President Donald Trump's campaign avoided paying $8 million for a statewide recount in Wisconsin by targeting its effort at cities with large Black populations.
The Trump campaign paid the state $3 million on Wednesday, according to the Wisconsin Elections Commission. The campaign said it will seek a recount in Milwaukee County and Dane County, which includes Madison.
"These two counties were selected because they are the locations of the worst irregularities," the campaign said in a statement.
Milwaukee and Madison, the two most-populous cities in the state, boast large Black populations and a history of voting for Democrats.
By limiting the recount to two counties, the campaign avoided paying the nearly $8 million cost of a full statewide recount. The campaign has to pay for the recount, because President-elect Joe Biden's margin of victory is greater than 0.25%.
Trump lost the state by nearly 21,000 votes, and election experts have long said the president's call for a recount stands no chance of realistically reversing the outcome. Former Green Party candidate Jill Stein similarly paid for a recount in the state in 2016, which resulted in a change of only 131 votes. Trump won the state by about 22,000 votes in the last election.
The recount is part of a seemingly hopeless effort to overturn the result of the national election, in which Biden is expected to hold a 306-232 advantage in the Electoral College. Trump would need to flip at least three states to overturn the result, which is highly improbable given that his campaign has won only one of its 26 legal cases so far.
Georgia, where Biden leads by about 14,000 votes, has already started a recount. But the Trump campaign simply "doesn't have the votes" to reverse the result, according to Secretary of State Brad Raffensperger.
Biden won Dane County by about 260,000 to 78,000 votes, and he carried Milwaukee County by about 317,000 to 134,000 votes. The two counties represent about 35% of all statewide votes for the president-elect.
"A failed candidate, a failed campaign and soon to be a failed recount effort," Milwaukee Mayor Tom Barrett told the Milwaukee Journal Sentinel on Wednesday.
Dane County Clerk Scott McDonell predicted that Biden would actually gain voters after the recount given that the area is overwhelmingly Democratic.
"This was a really clean election from our point of view," he told the outlet.
Francesca Hong, a Madison Democrat who was elected to the state assembly this month, said targeting a recount in counties which are home to 74% of the state's Black population was "the most blatant and racist form of voter suppression."
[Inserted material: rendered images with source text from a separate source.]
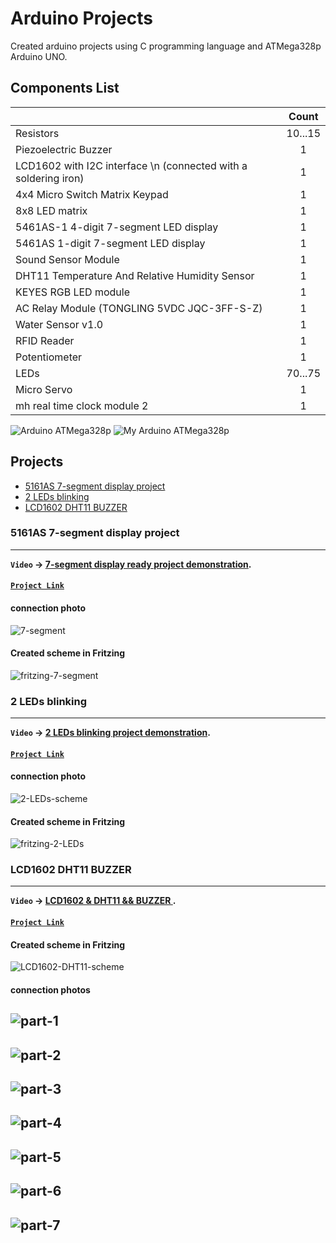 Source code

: # Arduino Projects

Created arduino projects using C programming language and ATMega328p Arduino UNO.

## Components List

|                            |       Count        | 
| -------------------------- | :----------------: | 
| Resistors                  |       10...15      | 
| Piezoelectric Buzzer       |       1            | 
| LCD1602 with I2C interface \n (connected with a soldering iron) |       1            | 
| 4x4 Micro Switch Matrix Keypad|    1            | 
| 8x8 LED matrix             |       1            | 
| 5461AS-1 4-digit 7-segment LED display  |        1          | 
| 5461AS 1-digit 7-segment LED display       |         1        | 
| Sound Sensor Module        |       1            | 
| DHT11 Temperature And Relative Humidity Sensor   |         1         | 
| KEYES RGB LED module       |         1          | 
| AC Relay Module (TONGLING 5VDC JQC-3FF-S-Z)  |         1      |
| Water Sensor v1.0          |       1            |
| RFID Reader                |       1            |
| Potentiometer              |       1            |
| LEDs                       |       70...75      |
| Micro Servo                |       1            |
| mh real time clock module 2|       1            |

![Arduino ATMega328p](img/arduino-scheme.png)
![My Arduino ATMega328p](img/my-microcontroller.jpg)

## Projects

* [5161AS 7-segment display project](#5161AS-7-segment-display-project)
* [2 LEDs blinking](#2-leds-blinking)
* [LCD1602 DHT11 BUZZER](#lcd1602-dht11-buzzer)

### 5161AS 7-segment display project
---
**`Video` ->  [7-segment display ready project demonstration](https://youtube.com/shorts/5uuckVPyVYM).**

#### [`Project Link`](https://github.com/MidTempoCodeLabs/arduino_projects/tree/main/7_segment_screen_5161AS)

#### connection photo
![7-segment](img/7-segment.jpg)

#### Created scheme in Fritzing
![fritzing-7-segment](img/7-segment-fritzing.png)

### 2 LEDs blinking
---
**`Video` ->  [2 LEDs blinking project demonstration](https://youtube.com/shorts/E62ZbkbDvd0).**

#### [`Project Link`](https://github.com/MidTempoCodeLabs/arduino_projects/tree/main/2_LEDs_blinking)

#### connection photo
![2-LEDs-scheme](img/2_LEDs_blinking/2-LEDs-scheme.jpg)

#### Created scheme in Fritzing
![fritzing-2-LEDs](img/2_LEDs_blinking/2-LEDs-Fritzing.png)


### LCD1602 DHT11 BUZZER
---
**`Video` ->  [LCD1602 & DHT11 && BUZZER ](https://youtu.be/ypBGcvh5QVY).**

#### [`Project Link`](https://github.com/MidTempoCodeLabs/arduino_projects/tree/main/2_LEDs_blinking)

#### Created scheme in Fritzing
![LCD1602-DHT11-scheme](img/LCD1602_DHT11/lcd1602_dht11_fritzing.png)

#### connection photos
![part-1](img/LCD1602_DHT11/part1.jpg)
---
![part-2](img/LCD1602_DHT11/part2.jpg)
---
![part-3](img/LCD1602_DHT11/part3.jpg)
---
![part-4](img/LCD1602_DHT11/part4.jpg)
---
![part-5](img/LCD1602_DHT11/part5.jpg)
---
![part-6](img/LCD1602_DHT11/part6.jpg)
---
![part-7](img/LCD1602_DHT11/part7.jpg)
---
"For the WI GOP to continue congratulating and thanking 45 is sickening," she tweeted. "There will be no evidence of voter fraud only voter suppression."
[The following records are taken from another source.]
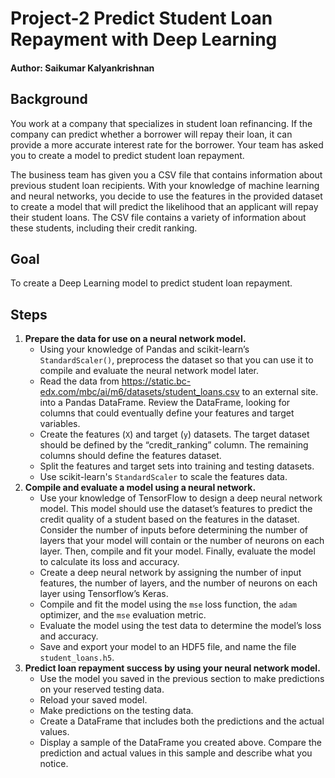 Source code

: # Project-2 Predict Student Loan Repayment with Deep Learning
#### **Author: Saikumar Kalyankrishnan**

## Background
You work at a company that specializes in student loan refinancing. If the company can predict whether a borrower will repay their loan, it can provide a more accurate interest rate for the borrower. Your team has asked you to create a model to predict student loan repayment.

The business team has given you a CSV file that contains information about previous student loan recipients. With your knowledge of machine learning and neural networks, you decide to use the features in the provided dataset to create a model that will predict the likelihood that an applicant will repay their student loans. The CSV file contains a variety of information about these students, including their credit ranking.

## Goal
To create a Deep Learning model to predict student loan repayment.

## Steps
1. **Prepare the data for use on a neural network model.**
   * Using your knowledge of Pandas and scikit-learn’s `StandardScaler()`, preprocess the dataset so that you can use it to compile and evaluate the neural network model later. 
   * Read the data from https://static.bc-edx.com/mbc/ai/m6/datasets/student_loans.csv to an external site. into a Pandas DataFrame. Review the DataFrame, looking for columns that could eventually define your features and target variables. 
   * Create the features (`X`) and target (`y`) datasets. The target dataset should be defined by the “credit_ranking” column. The remaining columns should define the features dataset. 
   * Split the features and target sets into training and testing datasets. 
   * Use scikit-learn's `StandardScaler` to scale the features data.
2. **Compile and evaluate a model using a neural network.**
   * Use your knowledge of TensorFlow to design a deep neural network model. This model should use the dataset’s features to predict the credit quality of a student based on the features in the dataset. Consider the number of inputs before determining the number of layers that your model will contain or the number of neurons on each layer. Then, compile and fit your model. Finally, evaluate the model to calculate its loss and accuracy.
   * Create a deep neural network by assigning the number of input features, the number of layers, and the number of neurons on each layer using Tensorflow’s Keras.
   * Compile and fit the model using the `mse` loss function, the `adam` optimizer, and the `mse` evaluation metric.
   * Evaluate the model using the test data to determine the model’s loss and accuracy. 
   * Save and export your model to an HDF5 file, and name the file `student_loans.h5`.
3. **Predict loan repayment success by using your neural network model.**
   * Use the model you saved in the previous section to make predictions on your reserved testing data.
   * Reload your saved model. 
   * Make predictions on the testing data. 
   * Create a DataFrame that includes both the predictions and the actual values. 
   * Display a sample of the DataFrame you created above. Compare the prediction and actual values in this sample and describe what you notice.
The Trump campaign has baselessly claimed that absentee ballots were "illegally altered" and "illegally issued" by elections officials who allegedly gave "illegal advice" to voters.
"The integrity of the election results cannot be trusted without a recount in these two counties and uniform enforcement of Wisconsin absentee ballot requirements," Jim Trupis, counsel to the campaign, said in a statement. "We will not know the true results of the election until only the legal ballots cast are counted."
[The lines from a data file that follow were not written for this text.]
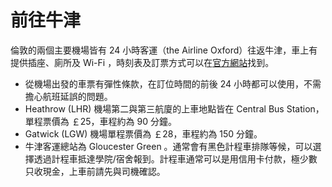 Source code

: # 前往牛津


倫敦的兩個主要機場皆有 24 小時客運（the Airline Oxford）往返牛津，車上有提供插座、廁所及 Wi-Fi ，時刻表及訂票方式可以在[官方網站](https://www.theairlineoxford.co.uk/)找到。
* 從機場出發的車票有彈性條款，在訂位時間的前後 24 小時都可以使用，不需擔心航班延誤的問題。
* Heathrow (LHR) 機場第二與第三航廈的上車地點皆在 Central Bus Station，單程票價為 ￡25，車程約為 90 分鐘。  
* Gatwick (LGW) 機場單程票價為 ￡28，車程約為 150 分鐘。  
* 牛津客運總站為 Gloucester Green 。通常會有黑色計程車排隊等候，可以選擇透過計程車抵達學院/宿舍報到。計程車通常可以是用信用卡付款，極少數只收現金，上車前請先與司機確認。
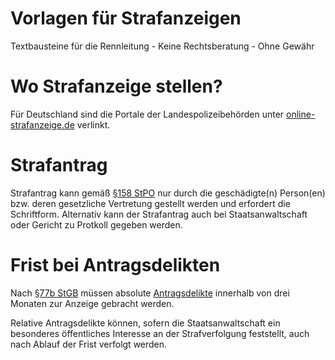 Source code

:# Vorlagen für Strafanzeigen
Textbausteine für die Rennleitung - Keine Rechtsberatung - Ohne Gewähr

# Wo Strafanzeige stellen?
Für Deutschland sind die Portale der Landespolizeibehörden unter [online-strafanzeige.de](https://online-strafanzeige.de/) verlinkt.

# Strafantrag
Strafantrag kann gemäß [§158 StPO](https://dejure.org/gesetze/StPO/158.html) nur durch die geschädigte(n) Person(en) bzw. deren gesetzliche Vertretung gestellt werden und erfordert die Schriftform. Alternativ kann der Strafantrag auch bei Staatsanwaltschaft oder Gericht zu Protkoll gegeben werden.

# Frist bei Antragsdelikten
Nach [§77b StGB](https://dejure.org/gesetze/StGB/77b.html) müssen absolute [Antragsdelikte](https://de.wikipedia.org/wiki/Antragsdelikt) innerhalb von drei Monaten zur Anzeige gebracht werden.

Relative Antragsdelikte können, sofern die Staatsanwaltschaft ein besonderes öffentliches Interesse an 
der Strafverfolgung feststellt, auch nach Ablauf der Frist verfolgt werden.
Democrats, meanwhile, rejected the campaign's claims.
"This is an attack on cities, on minorities, on places that have historically voted Democratic," Barrett told the Associated Press. "Don't let anyone fool you that this is about irregularities."
"Why would Trump claim there was voter fraud across our state, but only call for a recount in the two most Democratic and diverse counties in Wisconsin?" Wisconsin state Treasurer Sarah Godlewski asked. "The voters of Wisconsin clearly and resoundingly chose [Biden]. This cherry picked recount is nothing more than effort to subvert the will of the people of Wisconsin."